Source records
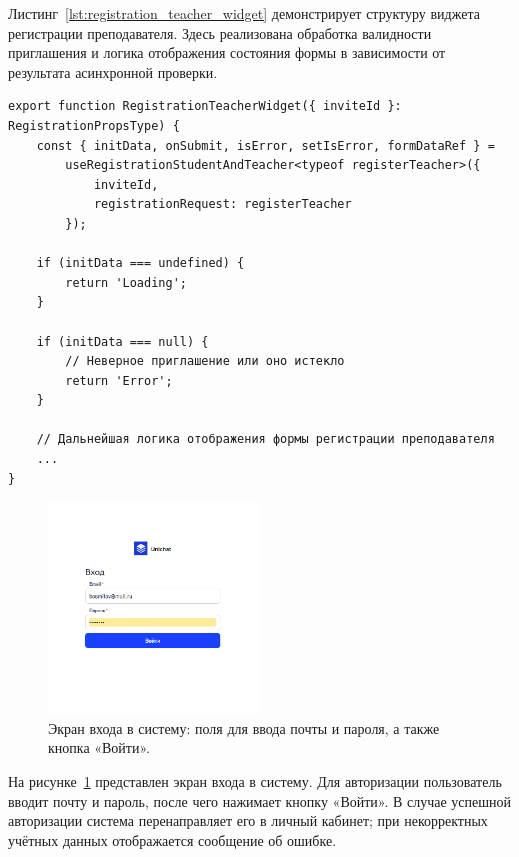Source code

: Листинг~\ref{lst:registration_teacher_widget} демонстрирует структуру виджета регистрации преподавателя. Здесь реализована обработка валидности приглашения и логика отображения состояния формы в зависимости от результата асинхронной проверки.

\begin{lstlisting}[caption={Виджет регистрации преподавателя}, label={lst:registration_teacher_widget}]
export function RegistrationTeacherWidget({ inviteId }: RegistrationPropsType) {
    const { initData, onSubmit, isError, setIsError, formDataRef } =
        useRegistrationStudentAndTeacher<typeof registerTeacher>({
            inviteId,
            registrationRequest: registerTeacher
        });

    if (initData === undefined) {
        return 'Loading';
    }

    if (initData === null) {
        // Неверное приглашение или оно истекло
        return 'Error';
    }

    // Дальнейшая логика отображения формы регистрации преподавателя
    ...
}
\end{lstlisting}

\begin{figure}[h]
    \centering
    \includegraphics[width=0.5\textwidth]{static/presintation/LoginPage.png} %
    \caption{Экран входа в систему: поля для ввода почты и пароля, а также кнопка «Войти».}
    \label{fig:login_page}
\end{figure}

На рисунке~\ref{fig:login_page} представлен экран входа в систему. Для авторизации пользователь вводит почту и пароль, после чего нажимает кнопку «Войти». В случае успешной авторизации система перенаправляет его в личный кабинет; при некорректных учётных данных отображается сообщение об ошибке.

**Aim of the exercise**. The answer must be an exact copy of the records, with no images in it.

**Response**.
Source code

: Листинг~\ref{lst:registration_teacher_widget} демонстрирует структуру виджета регистрации преподавателя. Здесь реализована обработка валидности приглашения и логика отображения состояния формы в зависимости от результата асинхронной проверки.

\begin{lstlisting}[caption={Виджет регистрации преподавателя}, label={lst:registration_teacher_widget}]
export function RegistrationTeacherWidget({ inviteId }: RegistrationPropsType) {
    const { initData, onSubmit, isError, setIsError, formDataRef } =
        useRegistrationStudentAndTeacher<typeof registerTeacher>({
            inviteId,
            registrationRequest: registerTeacher
        });

    if (initData === undefined) {
        return 'Loading';
    }

    if (initData === null) {
        // Неверное приглашение или оно истекло
        return 'Error';
    }

    // Дальнейшая логика отображения формы регистрации преподавателя
    ...
}
\end{lstlisting}

\begin{figure}[h]
    \centering
    \includegraphics[width=0.5\textwidth]{static/presintation/LoginPage.png} %
    \caption{Экран входа в систему: поля для ввода почты и пароля, а также кнопка «Войти».}
    \label{fig:login_page}
\end{figure}

На рисунке~\ref{fig:login_page} представлен экран входа в систему. Для авторизации пользователь вводит почту и пароль, после чего нажимает кнопку «Войти». В случае успешной авторизации система перенаправляет его в личный кабинет; при некорректных учётных данных отображается сообщение об ошибке.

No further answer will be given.